Werelderfgoed in Indonesië
Wikimedia-lijst / Uit Wikipedia, de vrije encyclopedia
Het Werelderfgoed in Indonesië bestaat uit negen erfgoedlocaties.[1][2] Indonesisch erfgoed werd voor het eerst in de werelderfgoedlijst opgenomen tijdens de vijftiende zitting van het Werelderfgoedcomité die in 1991 plaatsvond in Carthago, Tunesië. Tijdens deze zitting werden vier Indonesische erfgoedlocaties toegevoegd: de tempelcomplexen van Borobudur en Prambanan, evenals de nationale parken Komodo en Ujung Kulon.[3] De overige vijf erfgoedlocaties volgden in 1996, 1999, 2004, 2012 en 2019.
De selectie van werelderfgoed is gebaseerd op tien criteria: zes ervan zijn van toepassing op cultuurerfgoed (i-vi) en vier op natuurerfgoed (vii-x).[4] Sommige erfgoedlocaties, aangeduid als "gemengd," bestaan zowel uit cultuur- als natuurerfgoed.

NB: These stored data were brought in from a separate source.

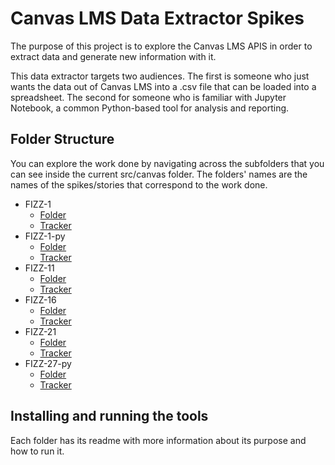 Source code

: # Canvas LMS Data Extractor Spikes

The purpose of this project is to explore the Canvas LMS APIS
in order to extract data and generate new information with it.

This data extractor targets two audiences.  The first is
someone who just wants the data out of Canvas LMS into a
.csv file that can be loaded into a spreadsheet.  The
second for someone who is familiar with Jupyter Notebook,
a common Python-based tool for analysis and reporting.

## Folder Structure

You can explore the work done by navigating across the subfolders
that you can see inside the current src/canvas folder.
The folders' names are the names of the spikes/stories that correspond
to the work done.

* FIZZ-1
    * [Folder](./fizz-1)
    * [Tracker](https://tracker.ed-fi.org/browse/FIZZ-1)
* FIZZ-1-py
    * [Folder](./fizz-1-py)
    * [Tracker](https://tracker.ed-fi.org/browse/FIZZ-1)
* FIZZ-11
    * [Folder](./fizz-11)
    * [Tracker](https://tracker.ed-fi.org/browse/FIZZ-11)
* FIZZ-16
    * [Folder](./fizz-16)
    * [Tracker](https://tracker.ed-fi.org/browse/FIZZ-16)
* FIZZ-21
    * [Folder](./fizz-21-py)
    * [Tracker](https://tracker.ed-fi.org/browse/FIZZ-21)
* FIZZ-27-py
    * [Folder](./fizz-27-py)
    * [Tracker](https://tracker.ed-fi.org/browse/FIZZ-27)


## Installing and running the tools

Each folder has its readme with more information about its purpose
and how to run it.
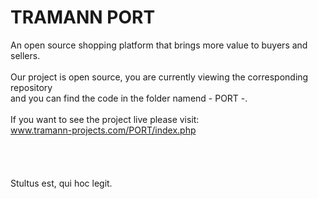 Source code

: # TRAMANN PORT
An open source shopping platform that brings more value to buyers and sellers.
<br>
<br>Our project is open source, you are currently viewing the corresponding repository
<br>and you can find the code in the folder namend - PORT -.
<br>
<br>If you want to see the project live please visit:
<br>www.tramann-projects.com/PORT/index.php
<br>
<br>
<br>
<br>
<br>Stultus est, qui hoc legit.
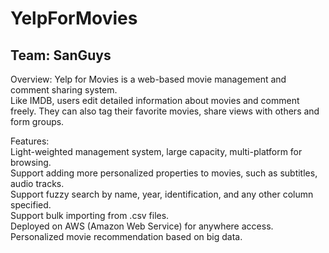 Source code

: # YelpForMovies
## Team: SanGuys

Overview:
Yelp for Movies is a web-based movie management and comment sharing system.  
Like IMDB, users edit detailed information about movies and comment freely. They can also tag their favorite movies, share views with others and form groups.  

Features:  
Light-weighted management system, large capacity, multi-platform for browsing.  
Support adding more personalized properties to movies, such as subtitles, audio tracks.  
Support fuzzy search by name, year, identification, and any other column specified.  
Support bulk importing from .csv files.  
Deployed on AWS (Amazon Web Service) for anywhere access.  
Personalized movie recommendation based on big data.  

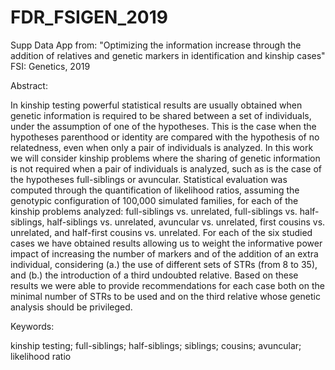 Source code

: # FDR_FSIGEN_2019
Supp Data App from:
"Optimizing the information increase through the addition of relatives and genetic markers in identification and kinship cases" FSI: Genetics, 2019

Abstract:

In kinship testing powerful statistical results are usually obtained when genetic information is required to be shared between a set of individuals, under the assumption of one of the hypotheses. This is the case when the hypotheses
parenthood or identity are compared with the hypothesis of no relatedness, even when only a pair of individuals is analyzed. In this work we will consider kinship problems where the sharing of genetic information is not required when
a pair of individuals is analyzed, such as is the case of the hypotheses full-siblings or avuncular. Statistical evaluation was computed through the quantification of likelihood ratios, assuming the genotypic configuration of 100,000
simulated families, for each of the kinship problems analyzed: full-siblings vs. unrelated, full-siblings vs. half-siblings, half-siblings vs. unrelated, avuncular vs. unrelated, first cousins vs. unrelated, and half-first cousins vs. unrelated. For
each of the six studied cases we have obtained results allowing us to weight the informative power impact of increasing the number of markers and of the addition of an extra individual, considering (a.) the use of different sets of
STRs (from 8 to 35), and (b.) the introduction of a third undoubted relative. Based on these results we were able to provide recommendations for each case both on the minimal number of STRs to be used and on the third relative
whose genetic analysis should be privileged.

Keywords:

kinship testing; full-siblings; half-siblings; siblings; cousins; avuncular; likelihood
ratio
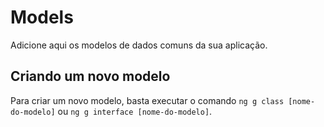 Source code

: # Models

Adicione aqui os modelos de dados comuns da sua aplicação.

## Criando um novo modelo

Para criar um novo modelo, basta executar o comando `ng g class [nome-do-modelo]` ou `ng g interface [nome-do-modelo]`.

Indonesië bezit vijf objecten met cultuurerfgoed, vier objecten met natuurerfgoed en geen gemengde objecten.[1][5]
Het Werelderfgoedcomité kan een werelderfgoed als bedreigd aanmerken naar aanleiding van "omstandigheden die bedreigend zijn voor de wezenlijke kenmerken waarom een erfgoed werd ingeschreven op de werelderfgoedlijst". In Indonesië werd het Tropisch regenwoud van Sumatra in 2011 tot bedreigd werelderfgoed verklaard.